Video Interviewing
More and more interviews are being done on Zoom: during the initial (screening) stages it doesn’t make sense to invest financially and logistically to fly a candidate on-site. For remote-first organizations, that is doubly true.
But remote (video) interviewing introduces a risk—will your interviewing team conduct these interviews well? Will they give the candidate a first-class experience that makes them want to join your company? Here is a 5-step checklist to make sure you have everything laced up properly:
#1 Logistics and Prep
Make sure that both candidates and interviewers are prepared for the interview. On the candidate side this means assigning a reliable point person who promptly keeps the candidate updated with where they are in the process. On the interviewer side, this means individual interviewers having a clear view of their interviewing calendar, adequate buffer time to stat the interview promptly, and initial question guides. One of the main candidate complaints with remote interviews is that companies can appear disorganized and interviewers can be unprepared—don’t let this be you.
#2 Buffers
Relatedly, adopt 45-minutes as your time block for screening interviews (not the first conversation a recruiter has with the candidate—I mean the first interview that the candidate is going through. 45-minutes is long enough to get great information and have adequate time to answer questions (and sell the candidate) and process your notes before moving to your next interview or meeting.
#3 Low-hanging fruit
This may sound obvious, but a lot of people don’t have the following dialed in:
- Strong internet connection
- Even front-lighting: minimal backlighting, minimal side lighting. (You want the candidate to be able to easily see your facial reactions—both for rapport connection as well as your ability to subtle cue that you want to interrupt)
- Close enough to the camera to where they can clearly see your face (no interviewing from a zoomed-out conference room camera)
- Clear, high-quality audio.
- Specifically, avoid laptops whenever possible—especially when your keyboard typing is audible because you’re using the laptop’s built-in mic. Laptops also force you to choose between either 1) a suboptimal viewing angle (you’re staring down at the webcam—not a great look), or 2) elevating the laptop to eye-level and having to type in an uncomfortable position.
- No distracting/polarizing stuff in the background
#4 Video Rapport: Zoom Placement
Use Zoom “Gallery Mode” whenever you’re doing an interview. Minimize the height of the window, move it up to the very top of your monitor, and place the candidate’s face right underneath your webcam. Place your notes (you need to take notes, unless you have an AI notetaker) over your face. That way, whether you’re looking at them, or looking at your notes, you’ll be giving them great eye contact the entire time. Humans value eye contact a lot—it’s important for developing and maintaining rapport with the candidate.
#5 Note taking
There are a few components of taking good notes other than the main advantage which is simply a high WPM typing speed.

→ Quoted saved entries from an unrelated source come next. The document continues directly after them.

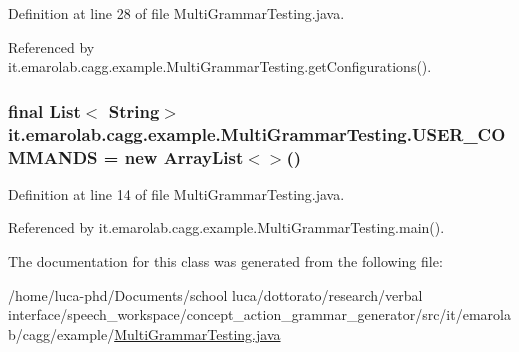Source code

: Definition at line 28 of file Multi\-Grammar\-Testing.\-java.



Referenced by it.\-emarolab.\-cagg.\-example.\-Multi\-Grammar\-Testing.\-get\-Configurations().

\hypertarget{classit_1_1emarolab_1_1cagg_1_1example_1_1MultiGrammarTesting_a6cf319ea31fc0e18d4eb0fa17355f353}{
\subsubsection[{U\-S\-E\-R\-\_\-\-C\-O\-M\-M\-A\-N\-D\-S}]{\setlength{\rightskip}{0pt plus 5cm}final List$<$ String$>$ it.\-emarolab.\-cagg.\-example.\-Multi\-Grammar\-Testing.\-U\-S\-E\-R\-\_\-\-C\-O\-M\-M\-A\-N\-D\-S = new Array\-List$<$$>$()\hspace{0.3cm}{\ttfamily [static]}}}\label{classit_1_1emarolab_1_1cagg_1_1example_1_1MultiGrammarTesting_a6cf319ea31fc0e18d4eb0fa17355f353}


Definition at line 14 of file Multi\-Grammar\-Testing.\-java.



Referenced by it.\-emarolab.\-cagg.\-example.\-Multi\-Grammar\-Testing.\-main().



The documentation for this class was generated from the following file\-:\begin{DoxyCompactItemize}
\item 
/home/luca-\/phd/\-Documents/school luca/dottorato/research/verbal interface/speech\-\_\-workspace/concept\-\_\-action\-\_\-grammar\-\_\-generator/src/it/emarolab/cagg/example/\hyperlink{MultiGrammarTesting_8java}{Multi\-Grammar\-Testing.\-java}\end{DoxyCompactItemize}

- Have your initial questions already typed out with a bullet point under each one so taking notes is easy and fast
- Do not care about typos or attempt to correct them when typing. This is part of what your buffer time after the interview is for.
- Develop short-hand / abbreviations for follow up questions you ask a lot, along with any real-time reads you want to capture (e.g. “LOCS” = Lack Of Self-Critique when a candidate is struggling to admit real mistakes/weaknesses).
- If you can’t keep up with the verbatim speech of the candidate, just make sure that you capture names, numbers, and other important “meat” of the answer—you can always go back to rehydrate your notes immediately after the interview is over.